The Mitchell Springs Ruin Group was originally noted by Lewis Henry Morgan in 1870 during his early study of aboriginal Americans in the American Southwest. He described the site and noted what has been refered to as Morgan's Tower which still stands near Mitchell Springs. Morgan remarked that the largest mound in the group stood 10 or 12 feet tall and measured 94 feet by 47 feet. This structure was obliterated by pot hunters with a bulldozer in 1977. During a reconnaissance of the San Juan Watershed in the 1890's, T. Mitchell Prudden made the next mention of the ruins and provided a description and assessment of the condition of the site. Several years later, he returned, and with the assistance of Clayton Wetherill and Henry Hun, conducted archaeological excavations related to his study of what has been referred to as unit pueblos or Prudden Units.
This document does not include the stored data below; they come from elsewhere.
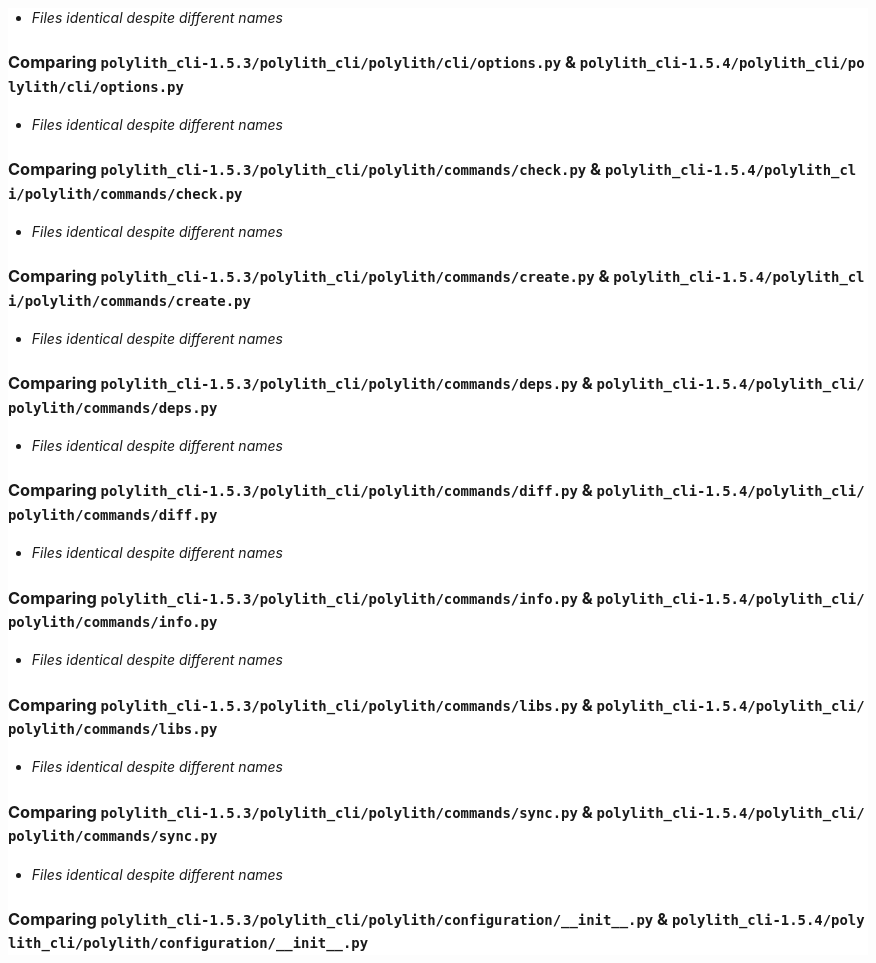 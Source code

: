 * *Files identical despite different names*

### Comparing `polylith_cli-1.5.3/polylith_cli/polylith/cli/options.py` & `polylith_cli-1.5.4/polylith_cli/polylith/cli/options.py`

 * *Files identical despite different names*

### Comparing `polylith_cli-1.5.3/polylith_cli/polylith/commands/check.py` & `polylith_cli-1.5.4/polylith_cli/polylith/commands/check.py`

 * *Files identical despite different names*

### Comparing `polylith_cli-1.5.3/polylith_cli/polylith/commands/create.py` & `polylith_cli-1.5.4/polylith_cli/polylith/commands/create.py`

 * *Files identical despite different names*

### Comparing `polylith_cli-1.5.3/polylith_cli/polylith/commands/deps.py` & `polylith_cli-1.5.4/polylith_cli/polylith/commands/deps.py`

 * *Files identical despite different names*

### Comparing `polylith_cli-1.5.3/polylith_cli/polylith/commands/diff.py` & `polylith_cli-1.5.4/polylith_cli/polylith/commands/diff.py`

 * *Files identical despite different names*

### Comparing `polylith_cli-1.5.3/polylith_cli/polylith/commands/info.py` & `polylith_cli-1.5.4/polylith_cli/polylith/commands/info.py`

 * *Files identical despite different names*

### Comparing `polylith_cli-1.5.3/polylith_cli/polylith/commands/libs.py` & `polylith_cli-1.5.4/polylith_cli/polylith/commands/libs.py`

 * *Files identical despite different names*

### Comparing `polylith_cli-1.5.3/polylith_cli/polylith/commands/sync.py` & `polylith_cli-1.5.4/polylith_cli/polylith/commands/sync.py`

 * *Files identical despite different names*

### Comparing `polylith_cli-1.5.3/polylith_cli/polylith/configuration/__init__.py` & `polylith_cli-1.5.4/polylith_cli/polylith/configuration/__init__.py`
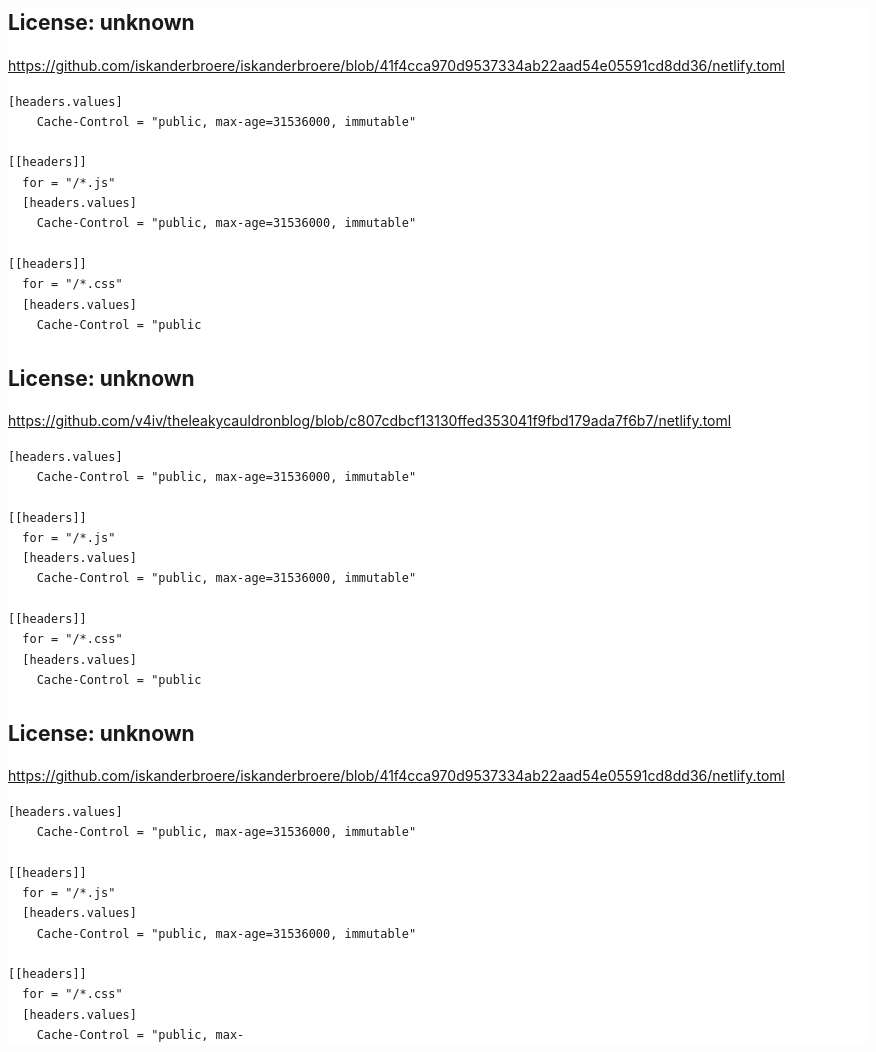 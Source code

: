 
## License: unknown
https://github.com/iskanderbroere/iskanderbroere/blob/41f4cca970d9537334ab22aad54e05591cd8dd36/netlify.toml

```
[headers.values]
    Cache-Control = "public, max-age=31536000, immutable"

[[headers]]
  for = "/*.js"
  [headers.values]
    Cache-Control = "public, max-age=31536000, immutable"

[[headers]]
  for = "/*.css"
  [headers.values]
    Cache-Control = "public
```


## License: unknown
https://github.com/v4iv/theleakycauldronblog/blob/c807cdbcf13130ffed353041f9fbd179ada7f6b7/netlify.toml

```
[headers.values]
    Cache-Control = "public, max-age=31536000, immutable"

[[headers]]
  for = "/*.js"
  [headers.values]
    Cache-Control = "public, max-age=31536000, immutable"

[[headers]]
  for = "/*.css"
  [headers.values]
    Cache-Control = "public
```


## License: unknown
https://github.com/iskanderbroere/iskanderbroere/blob/41f4cca970d9537334ab22aad54e05591cd8dd36/netlify.toml

```
[headers.values]
    Cache-Control = "public, max-age=31536000, immutable"

[[headers]]
  for = "/*.js"
  [headers.values]
    Cache-Control = "public, max-age=31536000, immutable"

[[headers]]
  for = "/*.css"
  [headers.values]
    Cache-Control = "public, max-
```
Can't touch 'dis.....Effigy Vessel from Mitchell Springs - Pueblo A greathouse Room 18. Note prominent man-package.
Embedded anvil stone in Structure 25. To the left of this stone are the right and left radius of a linx that were lying beside this 'cloud blower' pipe. On the east side of the stone a very large heirloom archaic projectile point was pointing west. It was over 4 cm wide and tall. On the north side of the anvil stone, an early Bluff Red-on black feather box was placed and on the north, west, and east side of the stone were baskets and pottery vessels containing very large ears of corn.
With approximately 30 sq. meters of floor space, Pitstructure 25, while small in comparison to many great pitstructures of the day, was about twice the size of a mid- 9th Century household pitstructure. Its size and contents suggests it may have functioned more as a ritual structure than a household pitstructure despite the obvious intensity of corn grinding operations.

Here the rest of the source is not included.